Query: Input provided by the user. The query is the user’s question or request.
- Example:
- “What are the safety requirements for emergency lighting systems?”
- “Summarize the company’s data retention policy.”
The query is the starting point of the RAG pipeline, and used both for retrieval and for final answer generation.
Embedding Model
Model used to compute vector representations of our queries and context information. Embeddings are numerical vector representations of text. Texts with similar meaning have vectors that are close in vector space.
Role of the embedding model: Converts the user query into a vector, converts documents or text chunks into vectors and enables semantic (meaning‑based) search instead of keyword search.
Importance of chunking
Finding the right way to split our data (chunks) is important to obtain good results.
Why chunking matters: Large documents must be split into smaller pieces, Chunks that are too large: May exceed context limits and Reduce retrieval precision, and Chunks that are too small: May lose meaning or context.
Good chunking leads to: Better retrieval relevance and more grounded and accurate answers.
Vector Database
Database that stores all the vector representations and allows an efficient comparison with our queries. It Stores vectors for all document chunks, Supports fast similarity search (e.g., cosine similarity) and Retrieves the top‑K most relevant chunks for a given query.

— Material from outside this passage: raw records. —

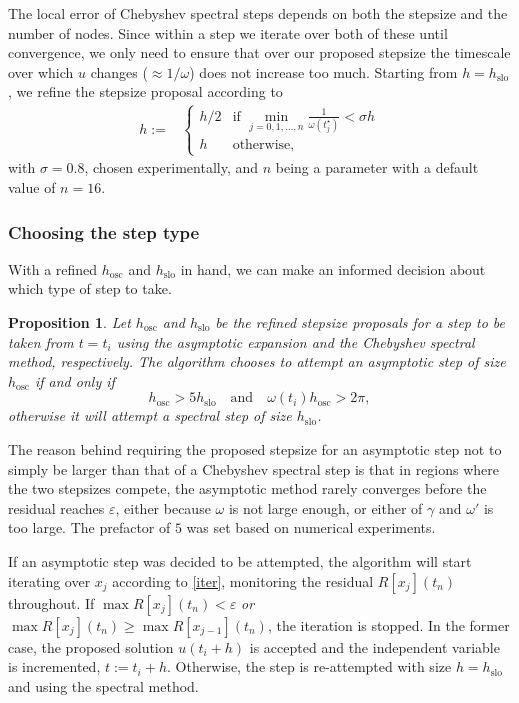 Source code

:\documentclass[10pt]{article}
\newtheorem{pro}[thm]{Proposition}
\newcommand{\om}{\omega}
\newcommand{\g}{\gamma}
\begin{document}
The local error of Chebyshev spectral steps depends on both the stepsize and
the number of nodes. Since within a step we iterate over both of these until
convergence, we only need to ensure that over our proposed stepsize the
timescale over which $u$ changes ($\approx 1/\om$) does not increase too much. Starting from $h =
h_{\text{slo}}$, we refine the stepsize proposal according to
\begin{align}
    h :=& \begin{cases}
        h/2 &\text{if } \min\limits_{j = 0, 1, \ldots, n}\frac{1}{\om(t^{\star}_j)} < \sigma h \\
        h &\text{otherwise},
    \end{cases}
\end{align}
with $\sigma = 0.8$, chosen experimentally, and $n$ being a
parameter with a default value of $n = 16$.

\subsubsection{Choosing the step type}
\label{steptype}

With a refined $h_{\text{osc}}$ and $h_{\text{slo}}$ in hand, we can make an informed decision about which type of step to take.
\begin{pro}\label{steptypechoose}
    Let $h_{\text{osc}}$ and $h_{\text{slo}}$ be the refined stepsize proposals
    for a step to be taken from $t = t_i$ using the asymptotic expansion and the Chebyshev
    spectral method, respectively. The algorithm chooses to attempt an
    asymptotic step of size $h_{\text{osc}}$ if and only if
$$ h_{\text{osc}} > 5h_{\text{slo}} \quad \text{and} \quad \omega(t_i) h_{\text{osc}} > 2\pi, $$
    otherwise it will attempt a spectral step of size $h_{\text{slo}}$.
\end{pro}
The reason behind requiring the proposed stepsize for an asymptotic step not to
simply be larger than that of a Chebyshev spectral step is that in regions
where the two stepsizes compete, the asymptotic method rarely converges before
the residual reaches $\varepsilon$, either because $\om$ is not large enough, or
either of $\g$ and $\om'$ is too large. The prefactor of $5$ was set based on numerical experiments. 

If an asymptotic step was decided to be attempted, the algorithm will start
iterating over $x_j$ according to \cref{iter}, monitoring the residual
$R[x_j](t_n)$ throughout. If $\max R[x_j](t_n) < \varepsilon$ \emph{or} $\max
R[x_j](t_n) \geq \max R[x_{j-1}](t_n)$, the iteration is stopped. In the former
case, the proposed solution $u(t_i+h)$ is accepted and the independent variable
is incremented, $t := t_i + h$. Otherwise, the step is re-attempted with size
$h = h_{\text{slo}}$ and using the spectral method. 
\end{document}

Why a vector database is needed: Comparing embeddings directly is computationally expensive and Vector databases are optimized for: Speed, Scalability and Large collections of embeddings.
Examples (conceptually):
- FAISS
- Pinecone
- Weaviate
- Qdrant
LLM (Large Language Model)
Model that generates an answer based on the information provided by the query and the context information.
Role of the LLM:
- Receives The original query and The retrieved context from the vector database. Generates a final answer using this combined input.
Key advantage:
- The LLM is no longer guessing.
- It is responding based on explicit retrieved evidence.
This reduces: Hallucinations, Out‑of‑date answers and Unsupported claims.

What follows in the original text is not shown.